Ce scientifique se bat contre l’introduction des cultures transgéniques dans l’état actuel des connaissances scientifiques. Il croit que les recherches ne sont pas assez avancées et que l’aventure comporte des risques (voir l’article de Wikipédia sur Testart).

La bataille est dure. Une multinationale comme Monsento a une stratégie qui repose à la fois sur la conquête des marchés et sur un formidable arsenal juridique.

Une fois le doigt pris dans l’engrenage, plus moyen de faire marche arrière. Les agriculteurs s’engagent de fait dans beaucoup plus qu’une culture transgénique. Ils deviennent des clients captifs, dans une agriculture intensive en capitaux, concentrée et spécialisée.

De fait, plus de 80% des cultures transgéniques se font à grande échelle et servent à nourrir le bétail.
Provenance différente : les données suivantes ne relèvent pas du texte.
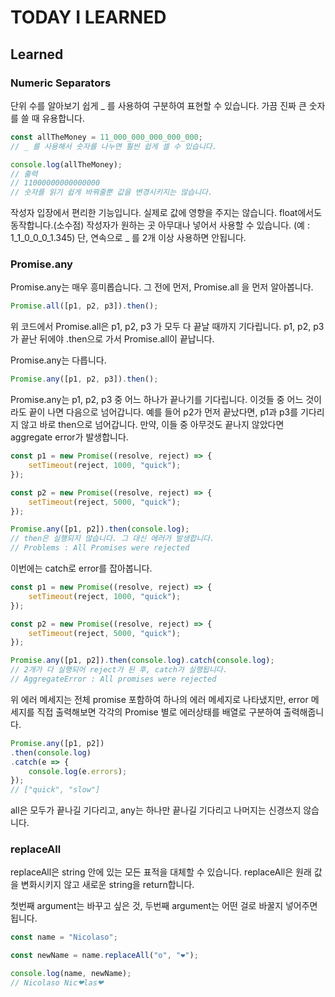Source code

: # TODAY I LEARNED

## Learned

### Numeric Separators

단위 수를 알아보기 쉽게 _ 를 사용하여 구분하여 표현할 수 있습니다.
가끔 진짜 큰 숫자를 쓸 때 유용합니다.

```javascript
const allTheMoney = 11_000_000_000_000_000;
// _ 를 사용해서 숫자를 나누면 훨씬 쉽게 셀 수 있습니다.

console.log(allTheMoney);
// 출력
// 11000000000000000
// 숫자를 읽기 쉽게 바꿔줄뿐 값을 변경시키지는 않습니다.
```

작성자 입장에서 편리한 기능입니다. 실제로 값에 영향을 주지는 않습니다.
float에서도 동작합니다.(소수점)
작성자가 원하는 곳 아무대나 넣어서 사용할 수 있습니다. (예 : 1_1_0_0_0_1.345)
단, 연속으로 _ 를 2개 이상 사용하면 안됩니다.

### Promise.any

Promise.any는 매우 흥미롭습니다. 그 전에
먼저, Promise.all 을 먼저 알아봅니다.

```javascript
Promise.all([p1, p2, p3]).then();
```

위 코드에서 Promise.all은 p1, p2, p3 가 모두 다 끝날 때까지 기다립니다.
p1, p2, p3가 끝난 뒤에야 .then으로 가서 Promise.all이 끝납니다.

Promise.any는 다릅니다.

```javascript
Promise.any([p1, p2, p3]).then();
```

Promise.any는 p1, p2, p3 중 어느 하나가 끝나기를 기다립니다.
이것들 중 어느 것이라도 끝이 나면 다음으로 넘어갑니다. 예를 들어 p2가 먼저 끝났다면, p1과 p3를 기다리지 않고 바로 then으로 넘어갑니다.
만약, 이들 중 아무것도 끝나지 않았다면 aggregate error가 발생합니다.

```javascript
const p1 = new Promise((resolve, reject) => {
    setTimeout(reject, 1000, "quick");
});

const p2 = new Promise((resolve, reject) => {
    setTimeout(reject, 5000, "quick");
});

Promise.any([p1, p2]).then(console.log);
// then은 실행되지 않습니다. 그 대신 에러가 발생합니다.
// Problems : All Promises were rejected
```

이번에는 catch로 error를 잡아봅니다.

```javascript
const p1 = new Promise((resolve, reject) => {
    setTimeout(reject, 1000, "quick");
});

const p2 = new Promise((resolve, reject) => {
    setTimeout(reject, 5000, "quick");
});

Promise.any([p1, p2]).then(console.log).catch(console.log);
// 2개가 다 실행되어 reject가 된 후, catch가 실행됩니다.
// AggregateError : All promises were rejected
```

위 에러 메세지는 전체 promise 포함하여 하나의 에러 메세지로 나타냈지만,
error 메세지를 직접 출력해보면 각각의 Promise 별로 에러상태를 배열로 구분하여 출력해줍니다.

```javascript
Promise.any([p1, p2])
.then(console.log)
.catch(e => {
    console.log(e.errors);
});
// ["quick", "slow"]
```

all은 모두가 끝나길 기다리고,
any는 하나만 끝나길 기다리고 나머지는 신경쓰지 않습니다.

### replaceAll

replaceAll은 string 안에 있는 모든 표적을 대체할 수 있습니다.
replaceAll은 원래 값을 변화시키지 않고 새로운 string을 return합니다.

첫번째 argument는 바꾸고 싶은 것, 두번째 argument는 어떤 걸로 바꿀지 넣어주면 됩니다.

```javascript
const name = "Nicolaso";

const newName = name.replaceAll("o", "❤");

console.log(name, newName);
// Nicolaso Nic❤las❤
```

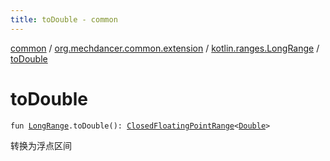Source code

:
 ```yaml
---
title: toDouble - common
---
```


[common](../../index.html) / [org.mechdancer.common.extension](../index.html) / [kotlin.ranges.LongRange](index.html) / [toDouble](./to-double.html)

# toDouble

`fun `[`LongRange`](https://kotlinlang.org/api/latest/jvm/stdlib/kotlin.ranges/-long-range/index.html)`.toDouble(): `[`ClosedFloatingPointRange`](https://kotlinlang.org/api/latest/jvm/stdlib/kotlin.ranges/-closed-floating-point-range/index.html)`<`[`Double`](https://kotlinlang.org/api/latest/jvm/stdlib/kotlin/-double/index.html)`>`

转换为浮点区间


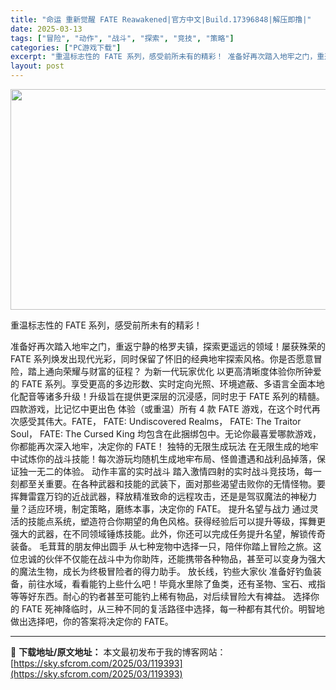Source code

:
 ```yaml
---
title: "命运 重新觉醒 FATE Reawakened|官方中文|Build.17396848|解压即撸|"
date: 2025-03-13
tags: ["冒险", "动作", "战斗", "探索", "竞技", "策略"]
categories: ["PC游戏下载"]
excerpt: "重温标志性的 FATE 系列，感受前所未有的精彩！ 准备好再次踏入地牢之门，重返宁静的格罗夫镇，探索更遥远的领域！屡获殊荣的 FATE 系列焕发出现代光彩，同时保留了怀旧的经典地牢探索风格。你是否愿意冒险，踏上通向荣耀与财富的征程？ 为新一代玩家优化 以更高清晰度体验你所钟爱的 FATE 系列。享受&hellip;"
layout: post
---
```


<img class="aligncenter size-full wp-image-119369" src="https://sky.sfcrom.com/wp-content/uploads/2025/03/2025031313593221.webp" alt="" width="616" height="353" />

重温标志性的 FATE 系列，感受前所未有的精彩！

准备好再次踏入地牢之门，重返宁静的格罗夫镇，探索更遥远的领域！屡获殊荣的 FATE 系列焕发出现代光彩，同时保留了怀旧的经典地牢探索风格。你是否愿意冒险，踏上通向荣耀与财富的征程？
为新一代玩家优化
以更高清晰度体验你所钟爱的 FATE 系列。享受更高的多边形数、实时定向光照、环境遮蔽、多语言全面本地化配音等诸多升级！升级旨在提供更深层的沉浸感，同时忠于 FATE 系列的精髓。
四款游戏，比记忆中更出色
体验（或重温）所有 4 款 FATE 游戏，在这个时代再次感受其伟大。FATE， FATE: Undiscovered Realms， FATE: The Traitor Soul， FATE: The Cursed King 均包含在此捆绑包中。无论你最喜爱哪款游戏，你都能再次深入地牢，决定你的 FATE！
独特的无限生成玩法
在无限生成的地牢中试炼你的战斗技能！每次游玩均随机生成地牢布局、怪兽遭遇和战利品掉落，保证独一无二的体验。
动作丰富的实时战斗
踏入激情四射的实时战斗竞技场，每一刻都至关重要。在各种武器和技能的武装下，面对那些渴望击败你的无情怪物。要挥舞雷霆万钧的近战武器，释放精准致命的远程攻击，还是是驾驭魔法的神秘力量？适应环境，制定策略，磨练本事，决定你的 FATE。
提升名望与战力
通过灵活的技能点系统，塑造符合你期望的角色风格。获得经验后可以提升等级，挥舞更强大的武器，在不同领域锤炼技能。此外，你还可以完成任务提升名望，解锁传奇装备。
毛茸茸的朋友伸出圆手
从七种宠物中选择一只，陪伴你踏上冒险之旅。这位忠诚的伙伴不仅能在战斗中为你助阵，还能携带各种物品，甚至可以变身为强大的魔法生物，成长为终极冒险者的得力助手。
放长线，钓些大家伙
准备好钓鱼装备，前往水域，看看能钓上些什么吧！毕竟水里除了鱼类，还有圣物、宝石、戒指等等好东西。耐心的钓者甚至可能钓上稀有物品，对后续冒险大有裨益。
选择你的 FATE
死神降临时，从三种不同的复活路径中选择，每一种都有其代价。明智地做出选择吧，你的答案将决定你的 FATE。

---
📖 **下载地址/原文地址：** 本文最初发布于我的博客网站：[https://sky.sfcrom.com/2025/03/119393](https://sky.sfcrom.com/2025/03/119393)
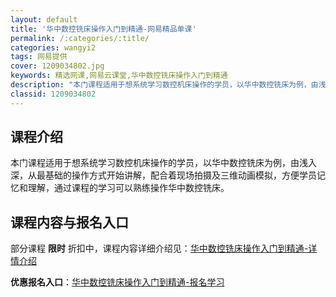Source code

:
 ```yaml
---
layout: default
title: '华中数控铣床操作入门到精通-网易精品单课'
permalink: /:categories/:title/
categories: wangyi2
tags: 网易提供
cover: 1209034802.jpg
keywords: 精选网课,网易云课堂,华中数控铣床操作入门到精通
description: "本门课程适用于想系统学习数控机床操作的学员，以华中数控铣床为例，由浅入深，从最基础的操作方式开始讲解，配合着现场拍摄及三维动画模拟，方便学员记忆和理解，通过课程的学习可以熟练操作华中数控铣床"
classid: 1209034802
---
```


## 课程介绍

本门课程适用于想系统学习数控机床操作的学员，以华中数控铣床为例，由浅入深，从最基础的操作方式开始讲解，配合着现场拍摄及三维动画模拟，方便学员记忆和理解，通过课程的学习可以熟练操作华中数控铣床。

## 课程内容与报名入口

部分课程 **限时** 折扣中，课程内容详细介绍见：[华中数控铣床操作入门到精通-详情介绍](https://study.163.com/course/introduction/1209034802.htm?share=1&shareId=1025206652&utm_campaign=share&utm_medium=iphoneShare&utm_source=&utm_u=1025206652)

**优惠报名入口**：[华中数控铣床操作入门到精通-报名学习](https://study.163.com/course/introduction/1209034802.htm?share=1&shareId=1025206652&utm_campaign=share&utm_medium=iphoneShare&utm_source=&utm_u=1025206652)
L’exemple le plus spectaculaire est celui de l’Argentine, où le soja transgénique s’est répandu plus rapidement que de la mauvaise herbe et est devenu un cauchemar écologique et sanitaire.

Un cauchemar payant. Ainsi, Monsento a obtenu « des redevances de 80 millions de dollars pour la seule production de soja du Rio Grande do Sul » en 2005. (Marcelo D. Varella, Propriété intellectuelle et semences : Comment une multinationale détourne « légalement » les lois d’un pays, Inf’OGM ).

Il faut lire l’article de Varella pour comprendre comment Monsento a réussi à augmenter de façon substantielle le contrôle de la production de soja en Argentine et au Brésil par le rachat des semenciers locaux et par le contrôle des droits de propriété intellectuelle.

L’agrobusiness se joue entre gros joueurs. Elle a pour toile de fond une concentration de la terre, pas forcément par l’augmentation des propriétés, mais par l’établissement de relations contractuelles avec les producteurs agricoles grâce auxquelles les grandes entreprises se garantissent un approvisionnement (c’est le cas de Cargill, ABN, Bunge et autres), ou financent l’adoption de la « nouvelle agriculture » transgénique comme le fait Monsento.

Cette tendance est lourde, d’autant plus que la demande pour une production à grande échelle va s’intensifier avec la montée des biocombustibles (Silvia Adoue. Un modèle d’agriculture basé sur la monoculture, l’exportation et le profit).

Il y a 1,3 milliard d’exploitations agricoles dans le monde et à peine 30 millions de tracteurs. Quel marché, croyez-vous, visent les Monsento de ce monde ?

Posons la question autrement : au profit de qui les transnationales mettent-elles le vivant en coupe réglée ?



15 réactions


  • jcm (---.---.76.68) 10 janvier 2007 13:58

    On pourrait aussi se demander au profit de qui et au détriment de qui le législateur français a-t-il cédé aux groupes semenciers le contrôle total de semences ?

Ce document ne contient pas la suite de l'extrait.